Figure 7.

Role of NF-κB in tumor necrosis factor (TNF)-α–induced retraction, stiffness, and osteogenic differentiation. A: Immunofluorescence of NF-κB activation. Valvular interstitial cells (VICs) were seeded in three-dimensional hydrogels and treated with control vehicle or 25 ng/mL of TNF-α for 8 days, embedded in OCT, and cryosectioned. Slides were immunostained with antibody specific to phosphorylated IκB (red), the images were acquired with Olympus IX71, and the immunofluorescence was quantified using image analysis software (Metamorph Advanced version 7.7). Nuclei were counterstained with DAPI (blue). B: Western analysis of NF-κB activation. VICs were seeded in 6-well culture dishes, treated with control vehicle or 25 ng/mL of TNF-α for the indicated time points, and probed with antibody specific to phosphorylated or total IκB. C and D: Retraction and stiffness in response to an inhibitor of NF-κB. VICs were seeded in three-dimensional hydrogels and treated with control vehicle, 25 ng/mL of TNF-α, and/or 10 μmol/L pyrrolidine dithiocarbamate (PDTC).
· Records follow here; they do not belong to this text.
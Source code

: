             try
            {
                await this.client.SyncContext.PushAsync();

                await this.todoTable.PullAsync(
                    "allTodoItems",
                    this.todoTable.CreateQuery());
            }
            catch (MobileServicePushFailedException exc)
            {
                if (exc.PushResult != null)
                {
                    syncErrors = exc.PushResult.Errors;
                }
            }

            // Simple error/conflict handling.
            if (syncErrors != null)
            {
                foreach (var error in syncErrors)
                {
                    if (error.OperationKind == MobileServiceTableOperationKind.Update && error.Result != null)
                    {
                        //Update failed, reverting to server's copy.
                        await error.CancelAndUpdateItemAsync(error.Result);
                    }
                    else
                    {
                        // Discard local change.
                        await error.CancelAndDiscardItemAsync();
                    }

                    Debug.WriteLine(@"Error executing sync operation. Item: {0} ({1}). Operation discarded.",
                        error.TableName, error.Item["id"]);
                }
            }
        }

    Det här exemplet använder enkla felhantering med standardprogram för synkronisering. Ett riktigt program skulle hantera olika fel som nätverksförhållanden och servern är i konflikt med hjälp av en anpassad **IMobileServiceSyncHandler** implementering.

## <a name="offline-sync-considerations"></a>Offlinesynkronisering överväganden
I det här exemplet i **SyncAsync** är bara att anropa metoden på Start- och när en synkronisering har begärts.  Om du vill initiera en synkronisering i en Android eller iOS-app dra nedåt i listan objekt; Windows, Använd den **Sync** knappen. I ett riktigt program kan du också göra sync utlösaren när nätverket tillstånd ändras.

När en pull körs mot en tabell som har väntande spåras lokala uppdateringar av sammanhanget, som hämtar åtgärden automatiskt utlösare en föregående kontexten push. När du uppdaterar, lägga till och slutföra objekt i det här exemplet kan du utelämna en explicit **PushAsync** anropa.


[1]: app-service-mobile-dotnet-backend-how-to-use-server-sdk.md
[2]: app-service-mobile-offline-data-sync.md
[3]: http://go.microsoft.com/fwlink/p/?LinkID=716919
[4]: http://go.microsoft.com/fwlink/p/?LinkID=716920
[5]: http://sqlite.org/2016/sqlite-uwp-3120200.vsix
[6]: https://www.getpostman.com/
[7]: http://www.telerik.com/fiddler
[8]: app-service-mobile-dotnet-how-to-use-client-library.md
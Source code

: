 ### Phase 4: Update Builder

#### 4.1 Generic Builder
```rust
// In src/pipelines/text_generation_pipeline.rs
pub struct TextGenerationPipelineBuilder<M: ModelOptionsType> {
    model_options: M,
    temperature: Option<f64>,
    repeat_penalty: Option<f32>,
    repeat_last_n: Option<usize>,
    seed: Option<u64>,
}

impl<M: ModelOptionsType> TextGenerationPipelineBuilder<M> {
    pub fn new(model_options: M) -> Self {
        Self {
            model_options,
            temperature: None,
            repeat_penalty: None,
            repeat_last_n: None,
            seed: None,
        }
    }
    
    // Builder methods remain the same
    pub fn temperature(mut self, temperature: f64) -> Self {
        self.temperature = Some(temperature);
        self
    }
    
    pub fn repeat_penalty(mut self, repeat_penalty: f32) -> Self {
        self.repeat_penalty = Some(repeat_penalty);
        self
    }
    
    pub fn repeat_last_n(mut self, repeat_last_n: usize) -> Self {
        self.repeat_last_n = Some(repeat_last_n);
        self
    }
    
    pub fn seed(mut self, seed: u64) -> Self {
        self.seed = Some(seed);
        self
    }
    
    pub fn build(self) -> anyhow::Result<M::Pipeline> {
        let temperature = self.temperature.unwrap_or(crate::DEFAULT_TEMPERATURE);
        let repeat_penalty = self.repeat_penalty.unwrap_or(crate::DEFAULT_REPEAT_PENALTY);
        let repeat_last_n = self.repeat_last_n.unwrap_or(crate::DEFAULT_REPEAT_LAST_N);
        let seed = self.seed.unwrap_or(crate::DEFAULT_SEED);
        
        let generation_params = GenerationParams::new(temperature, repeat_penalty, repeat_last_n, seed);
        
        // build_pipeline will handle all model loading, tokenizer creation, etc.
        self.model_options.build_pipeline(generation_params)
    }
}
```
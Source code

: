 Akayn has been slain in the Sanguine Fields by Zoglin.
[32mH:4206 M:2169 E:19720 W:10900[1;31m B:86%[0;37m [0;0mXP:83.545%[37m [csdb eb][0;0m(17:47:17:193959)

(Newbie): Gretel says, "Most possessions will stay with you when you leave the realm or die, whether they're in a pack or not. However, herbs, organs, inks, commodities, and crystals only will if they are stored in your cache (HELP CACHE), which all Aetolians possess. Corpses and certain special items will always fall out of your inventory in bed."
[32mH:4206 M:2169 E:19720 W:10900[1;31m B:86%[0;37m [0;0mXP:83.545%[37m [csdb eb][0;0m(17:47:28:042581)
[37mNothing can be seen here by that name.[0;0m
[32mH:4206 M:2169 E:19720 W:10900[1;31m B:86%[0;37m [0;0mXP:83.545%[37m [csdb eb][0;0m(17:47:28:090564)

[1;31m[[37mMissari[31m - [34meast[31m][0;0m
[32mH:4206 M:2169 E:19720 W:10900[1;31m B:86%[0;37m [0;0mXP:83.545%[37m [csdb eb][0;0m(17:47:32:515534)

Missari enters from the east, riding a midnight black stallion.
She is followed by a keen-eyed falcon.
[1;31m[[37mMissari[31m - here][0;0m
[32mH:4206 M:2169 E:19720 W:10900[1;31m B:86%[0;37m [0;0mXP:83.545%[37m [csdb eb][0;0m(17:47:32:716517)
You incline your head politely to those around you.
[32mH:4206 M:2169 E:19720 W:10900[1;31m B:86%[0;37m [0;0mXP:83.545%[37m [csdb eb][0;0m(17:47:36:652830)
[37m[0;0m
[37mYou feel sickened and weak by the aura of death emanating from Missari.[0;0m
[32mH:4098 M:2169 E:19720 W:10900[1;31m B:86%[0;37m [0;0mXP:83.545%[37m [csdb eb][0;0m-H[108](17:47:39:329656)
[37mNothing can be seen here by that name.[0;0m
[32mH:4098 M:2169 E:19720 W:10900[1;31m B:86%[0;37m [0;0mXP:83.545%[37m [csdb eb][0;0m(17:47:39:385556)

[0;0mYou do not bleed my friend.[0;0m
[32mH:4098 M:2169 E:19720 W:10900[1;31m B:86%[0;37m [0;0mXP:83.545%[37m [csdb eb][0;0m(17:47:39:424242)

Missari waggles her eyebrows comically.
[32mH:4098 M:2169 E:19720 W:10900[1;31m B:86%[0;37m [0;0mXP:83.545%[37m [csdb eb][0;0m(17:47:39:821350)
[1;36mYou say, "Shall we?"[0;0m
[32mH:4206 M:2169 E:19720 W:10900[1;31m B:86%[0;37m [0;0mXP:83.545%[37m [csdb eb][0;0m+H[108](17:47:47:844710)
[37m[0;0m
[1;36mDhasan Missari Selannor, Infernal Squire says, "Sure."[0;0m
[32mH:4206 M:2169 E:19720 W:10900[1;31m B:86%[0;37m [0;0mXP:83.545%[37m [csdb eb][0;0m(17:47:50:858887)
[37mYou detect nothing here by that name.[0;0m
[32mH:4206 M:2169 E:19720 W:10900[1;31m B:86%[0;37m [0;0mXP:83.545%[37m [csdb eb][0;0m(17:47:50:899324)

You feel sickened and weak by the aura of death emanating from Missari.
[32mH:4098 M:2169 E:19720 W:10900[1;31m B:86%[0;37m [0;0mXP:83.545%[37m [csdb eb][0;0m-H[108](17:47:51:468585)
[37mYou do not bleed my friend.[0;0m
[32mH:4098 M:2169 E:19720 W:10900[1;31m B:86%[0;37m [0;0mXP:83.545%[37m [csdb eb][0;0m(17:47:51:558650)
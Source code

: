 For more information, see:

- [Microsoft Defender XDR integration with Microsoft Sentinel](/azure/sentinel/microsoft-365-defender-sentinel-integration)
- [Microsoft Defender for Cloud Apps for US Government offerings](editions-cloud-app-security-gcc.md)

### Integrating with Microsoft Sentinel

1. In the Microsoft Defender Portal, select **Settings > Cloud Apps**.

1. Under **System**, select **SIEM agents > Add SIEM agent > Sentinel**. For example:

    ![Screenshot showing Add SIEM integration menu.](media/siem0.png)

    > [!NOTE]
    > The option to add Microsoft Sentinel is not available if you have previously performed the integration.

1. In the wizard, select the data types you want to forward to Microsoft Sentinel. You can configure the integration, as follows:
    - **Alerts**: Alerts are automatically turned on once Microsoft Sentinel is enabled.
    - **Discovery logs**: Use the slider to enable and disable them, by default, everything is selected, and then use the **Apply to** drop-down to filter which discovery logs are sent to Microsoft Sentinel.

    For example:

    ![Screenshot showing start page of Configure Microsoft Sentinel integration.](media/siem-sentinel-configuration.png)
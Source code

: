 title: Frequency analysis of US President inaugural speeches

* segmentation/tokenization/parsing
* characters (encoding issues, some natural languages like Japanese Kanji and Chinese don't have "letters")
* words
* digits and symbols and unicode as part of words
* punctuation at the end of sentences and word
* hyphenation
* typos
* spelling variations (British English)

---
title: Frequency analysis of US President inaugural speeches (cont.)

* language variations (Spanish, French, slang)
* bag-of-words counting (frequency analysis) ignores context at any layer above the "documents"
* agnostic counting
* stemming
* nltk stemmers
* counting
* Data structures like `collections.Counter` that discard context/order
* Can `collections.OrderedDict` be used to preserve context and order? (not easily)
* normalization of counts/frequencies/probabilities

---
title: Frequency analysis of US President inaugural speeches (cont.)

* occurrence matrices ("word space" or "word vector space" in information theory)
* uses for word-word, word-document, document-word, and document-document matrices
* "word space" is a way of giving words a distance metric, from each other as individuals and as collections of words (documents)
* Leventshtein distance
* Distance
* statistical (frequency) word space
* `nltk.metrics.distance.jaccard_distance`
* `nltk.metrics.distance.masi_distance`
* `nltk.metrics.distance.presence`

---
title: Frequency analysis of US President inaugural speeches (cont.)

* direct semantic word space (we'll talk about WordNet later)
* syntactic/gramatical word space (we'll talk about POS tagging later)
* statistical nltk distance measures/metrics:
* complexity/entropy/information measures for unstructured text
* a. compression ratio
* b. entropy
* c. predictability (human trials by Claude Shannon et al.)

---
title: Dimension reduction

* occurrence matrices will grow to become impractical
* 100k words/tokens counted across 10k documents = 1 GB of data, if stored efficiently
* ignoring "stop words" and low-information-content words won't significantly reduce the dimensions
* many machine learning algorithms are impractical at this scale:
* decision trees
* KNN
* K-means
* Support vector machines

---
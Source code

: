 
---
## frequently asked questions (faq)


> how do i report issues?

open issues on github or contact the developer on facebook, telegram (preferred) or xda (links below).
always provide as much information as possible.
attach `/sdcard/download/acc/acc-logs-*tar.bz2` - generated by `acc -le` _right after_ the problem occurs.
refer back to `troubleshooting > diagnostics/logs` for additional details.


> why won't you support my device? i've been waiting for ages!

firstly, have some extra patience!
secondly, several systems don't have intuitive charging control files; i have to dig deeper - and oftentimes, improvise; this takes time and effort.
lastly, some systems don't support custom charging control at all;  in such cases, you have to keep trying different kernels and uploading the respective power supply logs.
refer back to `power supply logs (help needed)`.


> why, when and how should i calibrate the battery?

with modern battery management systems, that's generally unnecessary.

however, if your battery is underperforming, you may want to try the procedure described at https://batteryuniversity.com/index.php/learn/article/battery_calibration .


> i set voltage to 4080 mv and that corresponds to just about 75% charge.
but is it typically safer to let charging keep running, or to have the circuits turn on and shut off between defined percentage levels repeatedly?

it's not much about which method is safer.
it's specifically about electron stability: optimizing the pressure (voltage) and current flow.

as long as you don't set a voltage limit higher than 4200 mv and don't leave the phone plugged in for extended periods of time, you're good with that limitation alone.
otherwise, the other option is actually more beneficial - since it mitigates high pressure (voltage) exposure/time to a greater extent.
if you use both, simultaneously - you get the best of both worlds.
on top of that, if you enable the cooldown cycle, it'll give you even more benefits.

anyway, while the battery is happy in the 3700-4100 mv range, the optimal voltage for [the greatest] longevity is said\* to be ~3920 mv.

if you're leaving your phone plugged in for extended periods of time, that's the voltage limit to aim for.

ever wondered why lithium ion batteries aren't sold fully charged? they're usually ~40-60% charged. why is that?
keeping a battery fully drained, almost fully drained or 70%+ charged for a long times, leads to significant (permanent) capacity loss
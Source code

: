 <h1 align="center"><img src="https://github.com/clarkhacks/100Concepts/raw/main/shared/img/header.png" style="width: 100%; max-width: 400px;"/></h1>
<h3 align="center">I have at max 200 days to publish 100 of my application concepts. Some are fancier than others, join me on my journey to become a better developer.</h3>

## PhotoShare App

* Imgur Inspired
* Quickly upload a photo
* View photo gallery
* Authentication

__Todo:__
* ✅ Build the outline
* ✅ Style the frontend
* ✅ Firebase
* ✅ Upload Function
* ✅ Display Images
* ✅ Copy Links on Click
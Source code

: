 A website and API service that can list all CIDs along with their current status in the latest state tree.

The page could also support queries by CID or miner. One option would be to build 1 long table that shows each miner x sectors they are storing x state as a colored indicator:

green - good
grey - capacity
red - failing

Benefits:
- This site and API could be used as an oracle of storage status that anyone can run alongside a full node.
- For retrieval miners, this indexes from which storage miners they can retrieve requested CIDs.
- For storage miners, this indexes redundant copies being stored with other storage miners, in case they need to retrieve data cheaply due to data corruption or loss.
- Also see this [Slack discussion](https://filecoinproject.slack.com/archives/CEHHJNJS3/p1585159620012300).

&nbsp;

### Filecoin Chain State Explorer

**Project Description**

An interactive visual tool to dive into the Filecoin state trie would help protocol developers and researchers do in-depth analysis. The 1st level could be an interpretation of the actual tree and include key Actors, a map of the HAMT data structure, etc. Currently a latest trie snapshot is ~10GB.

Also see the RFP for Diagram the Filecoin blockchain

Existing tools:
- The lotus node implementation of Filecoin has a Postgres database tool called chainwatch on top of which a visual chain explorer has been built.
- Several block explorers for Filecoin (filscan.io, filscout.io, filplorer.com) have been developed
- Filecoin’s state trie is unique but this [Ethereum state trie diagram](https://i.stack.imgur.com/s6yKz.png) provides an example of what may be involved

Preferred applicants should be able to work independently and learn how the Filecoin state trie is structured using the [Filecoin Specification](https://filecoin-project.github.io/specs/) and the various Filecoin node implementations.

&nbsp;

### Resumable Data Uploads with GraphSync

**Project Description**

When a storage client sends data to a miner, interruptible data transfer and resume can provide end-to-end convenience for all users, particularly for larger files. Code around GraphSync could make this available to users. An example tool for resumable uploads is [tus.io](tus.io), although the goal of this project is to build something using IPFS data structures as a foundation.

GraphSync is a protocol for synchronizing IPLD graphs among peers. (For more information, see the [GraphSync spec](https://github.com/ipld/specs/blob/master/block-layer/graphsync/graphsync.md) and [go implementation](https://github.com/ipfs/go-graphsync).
The diameters of the hydrogels were normalized to the respective diameters at day 0. Instron compressive testing was performed at day 8. E: VICs were seeded in 96-well plates and treated with control vehicle, 25 ng/mL of TNF-α, and/or 10 μmol/L PDTC. Alkaline phosphatase (ALP) cytochemistry, normalized to cell count, was assessed after 7 days of treatment. ^∗P < 0.05 versus control vehicle; ^†P < 0.05 versus TNF-α. Scale bar = 100 μm (A).